Inspired Yoga Teacher | Birthing Expert | Kitchener Doula, Avid Traveler

I see him glance over at me for a second time. He’s trying hard to focus on the basketball game playing on the television behind the bar, but he’s looking over at me completely perplexed.

I figure I should help him out.
“You’re at a bar watching television, I don’t care for sports so i’m doing this instead.”

“But you could do that at home,” he retorts.

“You could watch basketball at home too.”

He hesitates; commercials come on and he looks back at me, “So? Why would you come here to knit?”

Shockingly, not all people who knit are crazy cat ladies with agoraphobia.

“I just finished work, I like wine and occasionally talking to people at a bar is pretty cool,” I tell him.

“Last week a group of eight ladies came into the bar that I work at. They all ordered a beer and then pulled out knitting! They stayed for like, five hours!” He tells me.

From a servers perspective I totally understand the frustration of having a large part of your section taken up by people who are not spending a lot of money. It limits the amount of tips that can be earned and the amount of tables he can serve throughout the night.

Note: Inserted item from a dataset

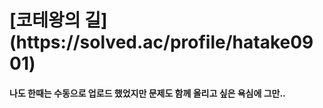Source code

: <h1> [코테왕의 길](https://solved.ac/profile/hatake0901)
  
<h4> 나도 한때는 수동으로 업로드 했었지만 
문제도 함께 올리고 싶은 욕심에 그만..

However, not all women who knit have apartments that would comfortably host eight friends, their bags of wool and needles. So, I decide his evil eye towards my speckled blue wool is not because he believes knitting to be terrible, but because of the tips he missed out on a week ago.

Personally, I don’t like to knit in big groups. Maybe with one or two other people, but typically i’ll knit alone. It is a way of grounding myself, and at the same time challenging myself to maintain focus on my breath, relaxation in my shoulders and proper posture through my spine. Sounds strange but if my body is hunched up and tense, the stitches in my wool become tighter making the subsequent row difficult to knit. So, in a way knitting is like a yogic practise to me.

In French, the verb “to knit” is “tricoter.” In Sanskrit, triangle pose is called “Trikonasana.” For some reason my brain made this connection and while practicing a flow sequence involving triangle I decided that this pose felt like my knitting meditation.

A triangle is formed between the knitting needles and the stitches. Similarly the legs form a triangle with the ground creating a sturdy base from which to lift up the torso and create space for breath and length in the spine. When the upper arm lifts towards upwards the third arm of the triangle is created connecting my body from the ground to the sky. I always feel at peace when I am holding my core, aligning my shoulders and really rooting my feet down into my mat.

Growing a knitted piece takes patience, alignment and attention. Stitches may slip off the needle, I may misread a pattern, or lose a stitch and some days my fingers and brain just don’t want to communicate. On the mat, trikonasana requires the same virtues. Patience to support weight and resist pressure, attention to breath and to alignment.

Furthermore, in chemistry a triangle is used to represent “change.” Reflecting on trikonasana I believe that my breath is able to facilitate change throughout my body, mind and heart. The triangle between my knitting needles is constantly changing a raveled ball of yarn into a functional piece of something. Currently, I’m working on a headband for a lovely lady who wants to live in a hobbit house, with a garden rooftop and a distillery in her basement. Bringing us full circle, or more appropriately: Complete triangle, back to why I am knitting in a bar…

A glass of wine after work, a knitting project and a bit of time to reflect on my breath, body and heart feels like the perfect thing to do in a bar on a Monday night.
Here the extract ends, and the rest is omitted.